The Chair

 

Waste Electrical and Electronic Equipment (WEEE) contains many recyclable materials.

Waste electrical and electronic equipment (WEEE or WEEE) comes from electrical and electronic equipment (EEE) at the end of its life. These EEE bring together several categories of devices, such as small and large household appliances, computer and telecommunications equipment, screens, etc.

The exponential increase in this waste is a real concern. A record 53.6 million tonnes of WEEE were generated globally in 2019, up 21% in just five years, according to the Global E-waste Monitor 2020.
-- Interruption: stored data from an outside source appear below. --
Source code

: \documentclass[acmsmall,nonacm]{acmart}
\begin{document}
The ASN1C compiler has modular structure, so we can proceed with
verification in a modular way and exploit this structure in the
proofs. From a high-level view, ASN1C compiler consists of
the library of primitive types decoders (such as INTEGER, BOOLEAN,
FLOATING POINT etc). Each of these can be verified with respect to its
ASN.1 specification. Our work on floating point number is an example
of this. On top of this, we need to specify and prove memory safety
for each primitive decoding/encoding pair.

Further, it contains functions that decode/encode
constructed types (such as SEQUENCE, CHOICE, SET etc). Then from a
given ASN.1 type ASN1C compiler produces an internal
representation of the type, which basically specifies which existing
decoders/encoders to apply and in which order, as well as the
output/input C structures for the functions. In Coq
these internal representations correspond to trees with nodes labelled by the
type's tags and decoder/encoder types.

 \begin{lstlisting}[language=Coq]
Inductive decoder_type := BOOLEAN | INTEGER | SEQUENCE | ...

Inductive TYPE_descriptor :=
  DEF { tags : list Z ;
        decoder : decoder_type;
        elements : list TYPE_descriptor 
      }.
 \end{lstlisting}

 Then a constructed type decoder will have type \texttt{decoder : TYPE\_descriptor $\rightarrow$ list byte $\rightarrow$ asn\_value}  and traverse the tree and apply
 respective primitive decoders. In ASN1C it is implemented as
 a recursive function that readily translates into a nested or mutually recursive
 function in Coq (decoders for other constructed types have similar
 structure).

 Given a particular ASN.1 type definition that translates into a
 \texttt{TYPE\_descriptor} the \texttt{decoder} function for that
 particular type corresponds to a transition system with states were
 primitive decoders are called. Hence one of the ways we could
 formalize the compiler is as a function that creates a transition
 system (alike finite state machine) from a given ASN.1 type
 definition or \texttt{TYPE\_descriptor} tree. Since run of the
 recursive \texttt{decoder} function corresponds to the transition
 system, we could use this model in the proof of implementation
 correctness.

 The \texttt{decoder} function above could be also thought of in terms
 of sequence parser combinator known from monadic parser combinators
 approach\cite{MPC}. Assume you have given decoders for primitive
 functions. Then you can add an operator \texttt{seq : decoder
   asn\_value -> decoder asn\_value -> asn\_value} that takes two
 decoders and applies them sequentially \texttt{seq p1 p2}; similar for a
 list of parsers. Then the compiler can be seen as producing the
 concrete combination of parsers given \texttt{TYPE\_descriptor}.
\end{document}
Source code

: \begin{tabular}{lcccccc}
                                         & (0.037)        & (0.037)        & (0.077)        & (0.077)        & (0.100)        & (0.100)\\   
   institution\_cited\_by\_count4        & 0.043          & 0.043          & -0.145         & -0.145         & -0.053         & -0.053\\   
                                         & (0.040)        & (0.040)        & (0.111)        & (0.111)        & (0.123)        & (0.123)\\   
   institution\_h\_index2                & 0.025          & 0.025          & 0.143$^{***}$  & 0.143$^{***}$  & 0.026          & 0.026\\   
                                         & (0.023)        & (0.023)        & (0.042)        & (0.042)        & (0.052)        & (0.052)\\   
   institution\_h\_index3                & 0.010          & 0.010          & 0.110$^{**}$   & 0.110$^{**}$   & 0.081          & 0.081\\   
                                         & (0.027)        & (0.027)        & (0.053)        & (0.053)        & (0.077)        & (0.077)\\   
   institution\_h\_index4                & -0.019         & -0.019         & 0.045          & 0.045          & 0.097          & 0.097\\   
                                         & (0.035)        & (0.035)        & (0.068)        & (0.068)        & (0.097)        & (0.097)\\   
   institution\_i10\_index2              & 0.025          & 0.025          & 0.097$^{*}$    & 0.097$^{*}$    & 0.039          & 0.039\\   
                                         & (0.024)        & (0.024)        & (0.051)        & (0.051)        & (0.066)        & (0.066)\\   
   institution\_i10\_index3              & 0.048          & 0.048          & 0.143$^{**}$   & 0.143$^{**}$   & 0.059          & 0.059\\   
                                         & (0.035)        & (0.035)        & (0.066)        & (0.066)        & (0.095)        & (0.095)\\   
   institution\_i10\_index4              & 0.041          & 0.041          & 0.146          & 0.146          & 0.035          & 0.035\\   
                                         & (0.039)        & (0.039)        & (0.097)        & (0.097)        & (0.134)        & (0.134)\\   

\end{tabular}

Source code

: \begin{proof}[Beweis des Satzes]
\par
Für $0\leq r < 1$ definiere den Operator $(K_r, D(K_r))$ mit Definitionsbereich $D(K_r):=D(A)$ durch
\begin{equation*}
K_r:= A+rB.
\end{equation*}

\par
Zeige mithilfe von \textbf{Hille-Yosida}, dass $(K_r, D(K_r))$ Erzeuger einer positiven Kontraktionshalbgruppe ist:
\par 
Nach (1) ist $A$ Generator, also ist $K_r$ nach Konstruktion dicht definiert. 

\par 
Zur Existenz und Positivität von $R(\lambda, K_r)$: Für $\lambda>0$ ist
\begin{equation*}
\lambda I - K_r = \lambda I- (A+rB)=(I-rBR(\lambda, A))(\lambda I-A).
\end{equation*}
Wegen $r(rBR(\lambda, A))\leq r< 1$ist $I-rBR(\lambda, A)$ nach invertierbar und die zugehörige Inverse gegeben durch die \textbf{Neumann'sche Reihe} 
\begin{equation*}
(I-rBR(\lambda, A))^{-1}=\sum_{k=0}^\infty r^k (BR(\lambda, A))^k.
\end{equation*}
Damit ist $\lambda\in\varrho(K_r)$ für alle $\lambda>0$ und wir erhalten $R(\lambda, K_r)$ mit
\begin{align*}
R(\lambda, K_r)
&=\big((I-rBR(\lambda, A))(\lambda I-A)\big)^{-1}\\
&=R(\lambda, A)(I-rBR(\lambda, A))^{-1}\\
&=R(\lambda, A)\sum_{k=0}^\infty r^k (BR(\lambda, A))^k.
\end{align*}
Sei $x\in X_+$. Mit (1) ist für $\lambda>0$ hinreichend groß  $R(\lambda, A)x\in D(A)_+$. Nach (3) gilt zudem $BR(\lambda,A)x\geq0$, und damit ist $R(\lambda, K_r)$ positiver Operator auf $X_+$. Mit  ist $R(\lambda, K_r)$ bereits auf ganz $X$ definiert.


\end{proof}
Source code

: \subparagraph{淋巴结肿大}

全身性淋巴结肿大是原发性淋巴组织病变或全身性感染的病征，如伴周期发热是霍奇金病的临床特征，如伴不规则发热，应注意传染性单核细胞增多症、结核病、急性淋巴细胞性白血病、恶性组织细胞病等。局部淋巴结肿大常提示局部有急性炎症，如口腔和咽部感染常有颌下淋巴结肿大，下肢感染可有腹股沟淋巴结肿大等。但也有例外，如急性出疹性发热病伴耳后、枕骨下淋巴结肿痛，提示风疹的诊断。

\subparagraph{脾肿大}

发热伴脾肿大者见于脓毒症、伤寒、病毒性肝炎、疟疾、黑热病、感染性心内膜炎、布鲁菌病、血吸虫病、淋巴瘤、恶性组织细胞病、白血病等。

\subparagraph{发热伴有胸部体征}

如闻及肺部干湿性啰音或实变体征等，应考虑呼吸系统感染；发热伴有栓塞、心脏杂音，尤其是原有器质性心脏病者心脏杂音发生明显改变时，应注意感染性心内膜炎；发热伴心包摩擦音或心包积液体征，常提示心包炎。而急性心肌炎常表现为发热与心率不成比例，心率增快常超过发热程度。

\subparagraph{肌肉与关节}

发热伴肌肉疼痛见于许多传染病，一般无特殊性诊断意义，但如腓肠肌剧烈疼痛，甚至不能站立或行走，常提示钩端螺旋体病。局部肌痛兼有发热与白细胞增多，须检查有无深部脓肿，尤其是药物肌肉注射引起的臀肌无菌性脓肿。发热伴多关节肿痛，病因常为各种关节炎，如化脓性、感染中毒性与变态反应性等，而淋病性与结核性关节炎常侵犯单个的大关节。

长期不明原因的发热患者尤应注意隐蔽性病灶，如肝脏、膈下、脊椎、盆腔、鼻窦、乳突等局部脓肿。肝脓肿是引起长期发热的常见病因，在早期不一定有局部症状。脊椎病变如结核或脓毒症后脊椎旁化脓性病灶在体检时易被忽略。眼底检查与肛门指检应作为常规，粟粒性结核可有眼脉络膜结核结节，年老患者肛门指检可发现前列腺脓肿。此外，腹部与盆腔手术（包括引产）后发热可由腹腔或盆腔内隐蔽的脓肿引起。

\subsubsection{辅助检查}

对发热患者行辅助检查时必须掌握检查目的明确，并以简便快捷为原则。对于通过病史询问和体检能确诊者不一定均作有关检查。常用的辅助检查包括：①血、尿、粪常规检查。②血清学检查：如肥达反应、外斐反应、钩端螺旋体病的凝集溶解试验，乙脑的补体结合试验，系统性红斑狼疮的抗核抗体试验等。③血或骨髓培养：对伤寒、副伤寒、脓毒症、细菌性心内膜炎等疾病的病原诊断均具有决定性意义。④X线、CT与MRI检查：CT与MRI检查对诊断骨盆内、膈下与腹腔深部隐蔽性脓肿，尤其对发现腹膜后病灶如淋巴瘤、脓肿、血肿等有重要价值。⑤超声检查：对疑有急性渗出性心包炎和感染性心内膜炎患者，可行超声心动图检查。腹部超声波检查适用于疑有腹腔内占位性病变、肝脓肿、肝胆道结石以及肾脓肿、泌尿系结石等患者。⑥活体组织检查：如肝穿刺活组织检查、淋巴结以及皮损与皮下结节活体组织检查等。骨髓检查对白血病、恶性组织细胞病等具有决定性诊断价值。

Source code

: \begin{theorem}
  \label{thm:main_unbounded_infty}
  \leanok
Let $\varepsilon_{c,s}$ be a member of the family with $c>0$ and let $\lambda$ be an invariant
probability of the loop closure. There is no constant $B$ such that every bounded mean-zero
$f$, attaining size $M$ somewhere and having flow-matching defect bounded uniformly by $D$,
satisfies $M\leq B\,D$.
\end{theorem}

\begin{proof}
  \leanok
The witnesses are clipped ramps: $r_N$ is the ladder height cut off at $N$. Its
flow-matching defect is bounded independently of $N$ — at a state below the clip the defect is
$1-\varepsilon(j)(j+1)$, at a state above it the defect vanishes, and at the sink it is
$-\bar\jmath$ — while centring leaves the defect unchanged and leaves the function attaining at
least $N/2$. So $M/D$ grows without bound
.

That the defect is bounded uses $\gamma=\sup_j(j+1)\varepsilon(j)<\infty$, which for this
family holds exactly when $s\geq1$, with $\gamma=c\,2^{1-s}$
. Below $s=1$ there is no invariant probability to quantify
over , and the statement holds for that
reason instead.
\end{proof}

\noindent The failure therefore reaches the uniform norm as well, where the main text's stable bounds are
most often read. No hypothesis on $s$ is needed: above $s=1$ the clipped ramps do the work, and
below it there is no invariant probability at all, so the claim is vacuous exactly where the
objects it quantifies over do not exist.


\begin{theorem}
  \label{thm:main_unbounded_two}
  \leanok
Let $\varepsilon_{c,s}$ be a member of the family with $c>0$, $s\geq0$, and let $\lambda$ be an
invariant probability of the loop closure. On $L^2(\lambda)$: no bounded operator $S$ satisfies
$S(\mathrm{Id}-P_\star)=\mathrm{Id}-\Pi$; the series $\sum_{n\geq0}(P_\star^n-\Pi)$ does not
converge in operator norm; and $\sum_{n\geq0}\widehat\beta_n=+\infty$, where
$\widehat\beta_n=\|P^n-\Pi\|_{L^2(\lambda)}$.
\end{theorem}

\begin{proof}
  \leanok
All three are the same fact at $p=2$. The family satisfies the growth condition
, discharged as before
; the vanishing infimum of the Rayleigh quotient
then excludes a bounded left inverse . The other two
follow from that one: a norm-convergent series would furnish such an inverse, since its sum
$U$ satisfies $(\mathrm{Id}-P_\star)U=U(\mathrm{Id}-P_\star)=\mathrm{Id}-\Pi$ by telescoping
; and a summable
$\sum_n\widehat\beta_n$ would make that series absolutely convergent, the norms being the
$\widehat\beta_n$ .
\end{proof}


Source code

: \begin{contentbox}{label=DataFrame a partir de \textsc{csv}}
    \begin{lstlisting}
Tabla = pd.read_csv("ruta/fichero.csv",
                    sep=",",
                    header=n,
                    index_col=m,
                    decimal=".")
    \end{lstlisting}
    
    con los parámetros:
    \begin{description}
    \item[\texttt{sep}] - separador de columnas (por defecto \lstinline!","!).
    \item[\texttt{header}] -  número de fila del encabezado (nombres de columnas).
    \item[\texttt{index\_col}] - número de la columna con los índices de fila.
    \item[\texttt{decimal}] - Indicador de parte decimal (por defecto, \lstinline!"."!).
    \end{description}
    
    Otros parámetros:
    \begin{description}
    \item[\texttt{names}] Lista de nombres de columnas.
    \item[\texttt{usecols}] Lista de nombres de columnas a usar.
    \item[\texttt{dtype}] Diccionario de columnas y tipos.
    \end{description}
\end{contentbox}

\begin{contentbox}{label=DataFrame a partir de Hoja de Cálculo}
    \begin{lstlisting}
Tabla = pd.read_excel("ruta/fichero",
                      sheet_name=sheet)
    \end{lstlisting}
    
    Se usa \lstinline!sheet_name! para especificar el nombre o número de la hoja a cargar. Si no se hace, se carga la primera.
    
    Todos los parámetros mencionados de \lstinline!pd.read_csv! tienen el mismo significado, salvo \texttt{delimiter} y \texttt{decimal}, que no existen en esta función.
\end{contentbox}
Rich in plastics and metals, these WEEE can be considered not only as waste but as real “urban mines”, available and widespread in our society. Indeed, WEEE can play the role of secondary source for many strategic and even critical materials, varied and continually renewed. In the current context of depletion of natural resources, the exploitation of these secondary resource mines (as opposed to the geological extraction of metals and minerals) is essential to the development of an environmentally friendly circular economy. and citizens.

The WEEE collection, depollution and recycling sector is already mature in France. However, the complexity of this waste still prevents the effective recycling of certain materials of strategic interest for the French economy.

Eager to develop new recycling sectors from urban WEEE mines, the eco-organization ecosystem created, in 2014, the Urban Mines research and teaching chair, in partnership with the ParisTech foundation and three major schools: Arts and Trades, Chemistry ParisTech and Mines Paris – PSL. This chair was renewed in 2019 and 2024. It is today financed as part of ecosystem sponsorship which has relied since 2022 on the Mines Paris foundation.